(Document images with source code)
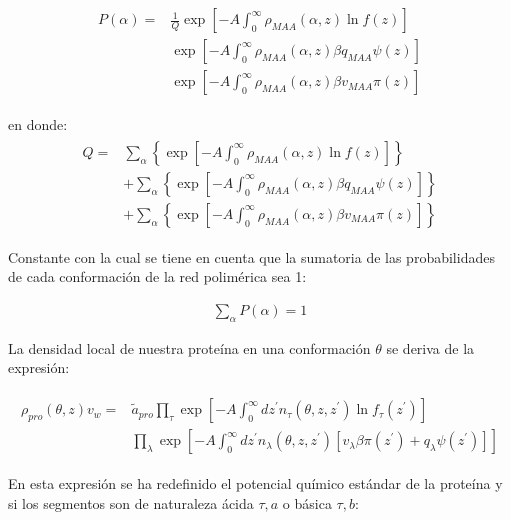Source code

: \begin{align}
	\begin{aligned}
	P(\alpha) = &\frac{1}{Q}\exp\left[ -A \int^\infty_0 \rho_{MAA}(\alpha, z) \ln f(z)\right] \\
	&\exp\left[ -A \int^\infty_0 \rho_{MAA}(\alpha, z) \beta q_{MAA} \psi(z)\right] \\
	& \exp\left[ -A \int^\infty_0 \rho_{MAA}(\alpha, z) \beta v_{MAA} \pi(z)\right] 
	\end{aligned}
	\label{eq:film:probabilidad}
\end{align}

\noindent en donde:
\begin{align}
	\begin{aligned}
		Q = &\sum_\alpha \left\{ \exp\left[ -A \int^\infty_0 \rho_{MAA}(\alpha, z) \ln f(z)\right]\right\} \\
		& + \sum_\alpha\left\{ \exp\left[ -A \int^\infty_0 \rho_{MAA}(\alpha, z) \beta q_{MAA} \psi(z)\right]  \right\} \\
		& + \sum_\alpha\left\{ \exp\left[ -A \int^\infty_0 \rho_{MAA}(\alpha, z) \beta v_{MAA} \pi(z)\right]  \right\} 
	\end{aligned}
\end{align}

Constante con la cual se tiene en cuenta que la sumatoria de las probabilidades de cada conformaci\'on de la red polim\'erica sea 1:

\begin{align}
	\sum_\alpha P(\alpha) = 1                 
\end{align}

La densidad local de nuestra prote\'ina en una conformaci\'on $\theta$ se deriva de la expresi\'on:

\begin{align}
	\begin{aligned}
	\rho_{pro}(\theta, z)v_w = &\tilde{a}_{pro} \prod_\tau\exp\left[-A\int_0^\infty dz^\prime n_\tau(\theta,z,z^\prime) \ln f_\tau(z^\prime)\right] \\
	& \prod_\lambda \exp \left[-A\int^\infty_0 dz^\prime n_\lambda(\theta,z, z^\prime)[v_\lambda\beta\pi(z^\prime) + q_\lambda \psi(z^\prime)] \right]
	\end{aligned}
\label{eq:film:proteina}
\end{align}

En esta expresi\'on se ha redefinido el potencial qu\'imico est\'andar de la prote\'ina y si los segmentos son de naturaleza \'acida $\tau, a$ o b\'asica $\tau,b$:

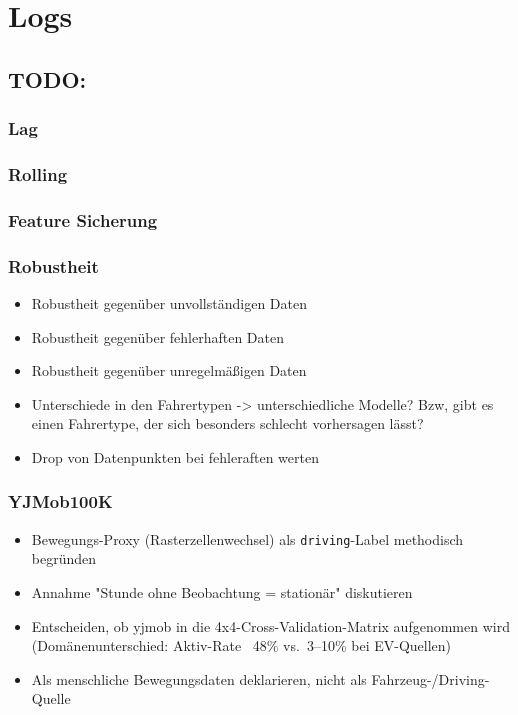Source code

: \color{red}
\chapter*{Logs}
\section{\textbf{TODO:}}
\subsection{Lag}



\subsection{Rolling}


\subsection{Feature Sicherung}


\subsection{Robustheit}
\begin{itemize}
    \item Robustheit gegenüber unvollständigen Daten
    \item Robustheit gegenüber fehlerhaften Daten
    \item Robustheit gegenüber unregelmäßigen Daten
    \item Unterschiede in den Fahrertypen -> unterschiedliche Modelle? Bzw, gibt es einen Fahrertype, der sich besonders schlecht vorhersagen lässt?
\end{itemize}

\begin{itemize}
    \item Drop von Datenpunkten bei fehleraften werten
\end{itemize}

\subsection{YJMob100K}
\begin{itemize}
    \item Bewegungs-Proxy (Rasterzellenwechsel) als \texttt{driving}-Label methodisch begründen
    \item Annahme "Stunde ohne Beobachtung = stationär" diskutieren
    \item Entscheiden, ob yjmob in die 4x4-Cross-Validation-Matrix aufgenommen wird (Domänenunterschied: Aktiv-Rate ~48\% vs.\ 3--10\% bei EV-Quellen)
    \item Als menschliche Bewegungsdaten deklarieren, nicht als Fahrzeug-/Driving-Quelle
\end{itemize}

TO DO → Write out the data above precisely. Pictures stay out.

THE COMPLETED TASK →
Source code

: \begin{align}
	\begin{aligned}
	P(\alpha) = &\frac{1}{Q}\exp\left[ -A \int^\infty_0 \rho_{MAA}(\alpha, z) \ln f(z)\right] \\
	&\exp\left[ -A \int^\infty_0 \rho_{MAA}(\alpha, z) \beta q_{MAA} \psi(z)\right] \\
	& \exp\left[ -A \int^\infty_0 \rho_{MAA}(\alpha, z) \beta v_{MAA} \pi(z)\right] 
	\end{aligned}
	\label{eq:film:probabilidad}
\end{align}

\noindent en donde:
\begin{align}
	\begin{aligned}
		Q = &\sum_\alpha \left\{ \exp\left[ -A \int^\infty_0 \rho_{MAA}(\alpha, z) \ln f(z)\right]\right\} \\
		& + \sum_\alpha\left\{ \exp\left[ -A \int^\infty_0 \rho_{MAA}(\alpha, z) \beta q_{MAA} \psi(z)\right]  \right\} \\
		& + \sum_\alpha\left\{ \exp\left[ -A \int^\infty_0 \rho_{MAA}(\alpha, z) \beta v_{MAA} \pi(z)\right]  \right\} 
	\end{aligned}
\end{align}

Constante con la cual se tiene en cuenta que la sumatoria de las probabilidades de cada conformaci\'on de la red polim\'erica sea 1:

\begin{align}
	\sum_\alpha P(\alpha) = 1                 
\end{align}

La densidad local de nuestra prote\'ina en una conformaci\'on $\theta$ se deriva de la expresi\'on:

\begin{align}
	\begin{aligned}
	\rho_{pro}(\theta, z)v_w = &\tilde{a}_{pro} \prod_\tau\exp\left[-A\int_0^\infty dz^\prime n_\tau(\theta,z,z^\prime) \ln f_\tau(z^\prime)\right] \\
	& \prod_\lambda \exp \left[-A\int^\infty_0 dz^\prime n_\lambda(\theta,z, z^\prime)[v_\lambda\beta\pi(z^\prime) + q_\lambda \psi(z^\prime)] \right]
	\end{aligned}
\label{eq:film:proteina}
\end{align}

En esta expresi\'on se ha redefinido el potencial qu\'imico est\'andar de la prote\'ina y si los segmentos son de naturaleza \'acida $\tau, a$ o b\'asica $\tau,b$:

Source code

: \color{red}
\chapter*{Logs}
\section{\textbf{TODO:}}
\subsection{Lag}



\subsection{Rolling}


\subsection{Feature Sicherung}


\subsection{Robustheit}
\begin{itemize}
    \item Robustheit gegenüber unvollständigen Daten
    \item Robustheit gegenüber fehlerhaften Daten
    \item Robustheit gegenüber unregelmäßigen Daten
    \item Unterschiede in den Fahrertypen -> unterschiedliche Modelle? Bzw, gibt es einen Fahrertype, der sich besonders schlecht vorhersagen lässt?
\end{itemize}

\begin{itemize}
    \item Drop von Datenpunkten bei fehleraften werten
\end{itemize}

\subsection{YJMob100K}
\begin{itemize}
    \item Bewegungs-Proxy (Rasterzellenwechsel) als \texttt{driving}-Label methodisch begründen
    \item Annahme "Stunde ohne Beobachtung = stationär" diskutieren
    \item Entscheiden, ob yjmob in die 4x4-Cross-Validation-Matrix aufgenommen wird (Domänenunterschied: Aktiv-Rate ~48\% vs.\ 3--10\% bei EV-Quellen)
    \item Als menschliche Bewegungsdaten deklarieren, nicht als Fahrzeug-/Driving-Quelle
\end{itemize}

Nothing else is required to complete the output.